Extracted entries below:

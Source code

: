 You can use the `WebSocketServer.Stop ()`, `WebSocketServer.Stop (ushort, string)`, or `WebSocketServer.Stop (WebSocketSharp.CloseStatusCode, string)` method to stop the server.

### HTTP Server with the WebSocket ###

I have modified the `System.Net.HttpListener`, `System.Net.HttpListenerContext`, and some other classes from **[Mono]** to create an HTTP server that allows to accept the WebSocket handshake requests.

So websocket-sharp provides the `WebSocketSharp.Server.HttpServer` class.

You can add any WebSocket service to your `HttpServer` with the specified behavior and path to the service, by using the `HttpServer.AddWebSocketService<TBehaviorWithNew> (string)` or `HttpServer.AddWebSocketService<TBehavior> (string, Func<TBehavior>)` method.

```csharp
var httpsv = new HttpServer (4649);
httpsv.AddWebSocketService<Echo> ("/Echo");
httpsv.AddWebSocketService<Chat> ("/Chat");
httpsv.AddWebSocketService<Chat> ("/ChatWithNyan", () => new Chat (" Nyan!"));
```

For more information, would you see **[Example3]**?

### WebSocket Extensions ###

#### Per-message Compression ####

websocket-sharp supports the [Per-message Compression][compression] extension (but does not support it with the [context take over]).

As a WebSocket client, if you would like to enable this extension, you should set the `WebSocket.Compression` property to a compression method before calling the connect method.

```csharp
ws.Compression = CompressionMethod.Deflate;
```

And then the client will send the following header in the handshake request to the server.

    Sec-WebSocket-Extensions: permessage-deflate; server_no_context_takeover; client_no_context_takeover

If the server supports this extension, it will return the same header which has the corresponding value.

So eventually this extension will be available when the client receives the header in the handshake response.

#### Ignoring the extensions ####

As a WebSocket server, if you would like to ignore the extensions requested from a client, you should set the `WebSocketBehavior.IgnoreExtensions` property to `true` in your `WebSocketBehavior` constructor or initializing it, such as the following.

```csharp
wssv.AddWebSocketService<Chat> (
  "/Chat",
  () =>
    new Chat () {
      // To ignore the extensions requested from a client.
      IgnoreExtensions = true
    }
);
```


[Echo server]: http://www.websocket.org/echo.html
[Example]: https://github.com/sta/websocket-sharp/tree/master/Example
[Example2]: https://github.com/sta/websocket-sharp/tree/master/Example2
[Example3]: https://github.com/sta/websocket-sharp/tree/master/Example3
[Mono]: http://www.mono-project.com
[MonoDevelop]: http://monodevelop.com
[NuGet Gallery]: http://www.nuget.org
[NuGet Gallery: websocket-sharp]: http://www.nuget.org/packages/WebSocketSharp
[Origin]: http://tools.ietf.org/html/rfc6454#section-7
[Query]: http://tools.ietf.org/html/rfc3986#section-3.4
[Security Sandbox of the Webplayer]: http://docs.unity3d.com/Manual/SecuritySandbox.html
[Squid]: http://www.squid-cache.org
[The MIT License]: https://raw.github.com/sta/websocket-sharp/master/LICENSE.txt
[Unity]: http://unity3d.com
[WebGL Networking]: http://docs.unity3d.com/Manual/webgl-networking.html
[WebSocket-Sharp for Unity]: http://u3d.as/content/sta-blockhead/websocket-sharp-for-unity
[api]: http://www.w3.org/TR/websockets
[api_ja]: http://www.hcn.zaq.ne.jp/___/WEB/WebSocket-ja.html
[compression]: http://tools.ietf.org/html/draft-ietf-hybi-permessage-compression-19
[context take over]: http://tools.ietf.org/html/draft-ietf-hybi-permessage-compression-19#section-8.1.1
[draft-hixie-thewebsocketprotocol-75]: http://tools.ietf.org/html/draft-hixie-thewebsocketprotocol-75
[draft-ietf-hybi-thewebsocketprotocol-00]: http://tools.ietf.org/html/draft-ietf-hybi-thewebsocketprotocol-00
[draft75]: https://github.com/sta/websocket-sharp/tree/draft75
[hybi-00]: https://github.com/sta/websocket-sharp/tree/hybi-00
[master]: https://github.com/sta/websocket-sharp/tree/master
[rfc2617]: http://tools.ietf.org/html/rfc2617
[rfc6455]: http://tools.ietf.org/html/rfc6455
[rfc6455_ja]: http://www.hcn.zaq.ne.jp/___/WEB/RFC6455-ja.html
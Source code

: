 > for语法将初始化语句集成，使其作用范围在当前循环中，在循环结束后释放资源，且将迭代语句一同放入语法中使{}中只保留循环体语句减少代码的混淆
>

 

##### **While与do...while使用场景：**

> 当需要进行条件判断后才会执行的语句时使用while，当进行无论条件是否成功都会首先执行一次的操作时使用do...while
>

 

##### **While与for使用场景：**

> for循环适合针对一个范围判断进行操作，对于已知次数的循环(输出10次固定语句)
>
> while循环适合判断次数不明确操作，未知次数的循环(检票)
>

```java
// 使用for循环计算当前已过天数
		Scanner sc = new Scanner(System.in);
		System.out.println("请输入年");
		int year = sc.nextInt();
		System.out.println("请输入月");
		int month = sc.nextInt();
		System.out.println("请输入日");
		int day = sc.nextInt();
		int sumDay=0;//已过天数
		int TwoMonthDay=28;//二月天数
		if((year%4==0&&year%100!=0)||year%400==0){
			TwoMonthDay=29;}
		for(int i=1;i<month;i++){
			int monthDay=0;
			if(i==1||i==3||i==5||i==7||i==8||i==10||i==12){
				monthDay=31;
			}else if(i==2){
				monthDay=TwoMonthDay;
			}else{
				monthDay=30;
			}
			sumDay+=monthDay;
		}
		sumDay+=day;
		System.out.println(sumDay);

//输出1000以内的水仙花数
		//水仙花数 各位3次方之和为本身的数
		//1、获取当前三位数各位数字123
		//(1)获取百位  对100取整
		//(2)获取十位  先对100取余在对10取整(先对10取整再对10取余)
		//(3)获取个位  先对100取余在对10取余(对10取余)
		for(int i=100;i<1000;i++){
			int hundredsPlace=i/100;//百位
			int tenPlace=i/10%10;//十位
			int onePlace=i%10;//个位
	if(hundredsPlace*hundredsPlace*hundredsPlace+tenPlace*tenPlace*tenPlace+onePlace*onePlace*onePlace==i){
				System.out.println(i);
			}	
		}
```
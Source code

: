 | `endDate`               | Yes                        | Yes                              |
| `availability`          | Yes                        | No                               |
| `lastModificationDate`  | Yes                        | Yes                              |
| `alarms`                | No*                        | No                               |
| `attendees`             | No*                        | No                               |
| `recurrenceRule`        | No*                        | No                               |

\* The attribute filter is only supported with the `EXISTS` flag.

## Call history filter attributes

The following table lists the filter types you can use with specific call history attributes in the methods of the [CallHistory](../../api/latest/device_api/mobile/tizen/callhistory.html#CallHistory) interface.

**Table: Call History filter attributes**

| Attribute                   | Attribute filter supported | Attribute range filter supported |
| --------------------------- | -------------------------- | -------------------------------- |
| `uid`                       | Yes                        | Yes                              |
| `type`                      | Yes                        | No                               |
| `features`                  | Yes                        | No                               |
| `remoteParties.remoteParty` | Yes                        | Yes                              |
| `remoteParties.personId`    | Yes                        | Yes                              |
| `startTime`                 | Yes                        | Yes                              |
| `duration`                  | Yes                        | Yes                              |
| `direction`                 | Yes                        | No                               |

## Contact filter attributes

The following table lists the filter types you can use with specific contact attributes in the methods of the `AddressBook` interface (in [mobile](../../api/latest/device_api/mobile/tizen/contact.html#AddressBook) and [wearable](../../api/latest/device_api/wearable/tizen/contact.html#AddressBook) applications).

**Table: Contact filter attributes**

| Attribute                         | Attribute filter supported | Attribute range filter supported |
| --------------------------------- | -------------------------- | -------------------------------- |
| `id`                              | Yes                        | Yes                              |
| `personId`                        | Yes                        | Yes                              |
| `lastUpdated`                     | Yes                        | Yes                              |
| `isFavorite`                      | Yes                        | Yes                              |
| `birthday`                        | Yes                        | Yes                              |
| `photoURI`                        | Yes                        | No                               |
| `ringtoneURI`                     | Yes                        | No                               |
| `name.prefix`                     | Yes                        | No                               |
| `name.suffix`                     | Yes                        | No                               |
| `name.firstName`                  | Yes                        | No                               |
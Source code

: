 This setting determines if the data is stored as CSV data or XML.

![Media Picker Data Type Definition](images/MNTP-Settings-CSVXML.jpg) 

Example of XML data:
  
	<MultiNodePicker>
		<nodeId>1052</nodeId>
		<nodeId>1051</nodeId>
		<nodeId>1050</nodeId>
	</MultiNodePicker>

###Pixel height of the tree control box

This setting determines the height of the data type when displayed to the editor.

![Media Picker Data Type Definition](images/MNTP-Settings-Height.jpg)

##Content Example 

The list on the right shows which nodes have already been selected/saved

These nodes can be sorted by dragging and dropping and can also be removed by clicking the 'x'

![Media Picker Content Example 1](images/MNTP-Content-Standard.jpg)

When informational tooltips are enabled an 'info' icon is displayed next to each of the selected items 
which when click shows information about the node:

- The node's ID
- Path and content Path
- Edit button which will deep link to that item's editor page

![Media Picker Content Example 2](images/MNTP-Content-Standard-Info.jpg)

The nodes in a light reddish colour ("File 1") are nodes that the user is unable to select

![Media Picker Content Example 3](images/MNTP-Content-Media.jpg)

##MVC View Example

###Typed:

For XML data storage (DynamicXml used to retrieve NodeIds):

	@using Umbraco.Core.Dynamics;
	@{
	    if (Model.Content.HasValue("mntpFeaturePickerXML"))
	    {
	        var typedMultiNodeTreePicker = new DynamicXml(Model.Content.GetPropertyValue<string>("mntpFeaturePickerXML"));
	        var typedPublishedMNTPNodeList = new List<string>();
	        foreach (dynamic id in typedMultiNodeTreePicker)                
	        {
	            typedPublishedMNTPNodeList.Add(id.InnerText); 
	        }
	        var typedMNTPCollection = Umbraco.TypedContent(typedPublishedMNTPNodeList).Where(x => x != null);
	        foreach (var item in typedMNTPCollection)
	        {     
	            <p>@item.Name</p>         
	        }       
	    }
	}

End of Extracted entries.

> [Instructions to follow]
Start at the first line of the entries and stop at the line with "So websocket-sharp provides". Retype each of those lines exactly, both ends included.

> [Task output]
Source code

: You can use the `WebSocketServer.Stop ()`, `WebSocketServer.Stop (ushort, string)`, or `WebSocketServer.Stop (WebSocketSharp.CloseStatusCode, string)` method to stop the server.

### HTTP Server with the WebSocket ###

I have modified the `System.Net.HttpListener`, `System.Net.HttpListenerContext`, and some other classes from **[Mono]** to create an HTTP server that allows to accept the WebSocket handshake requests.

So websocket-sharp provides the `WebSocketSharp.Server.HttpServer` class.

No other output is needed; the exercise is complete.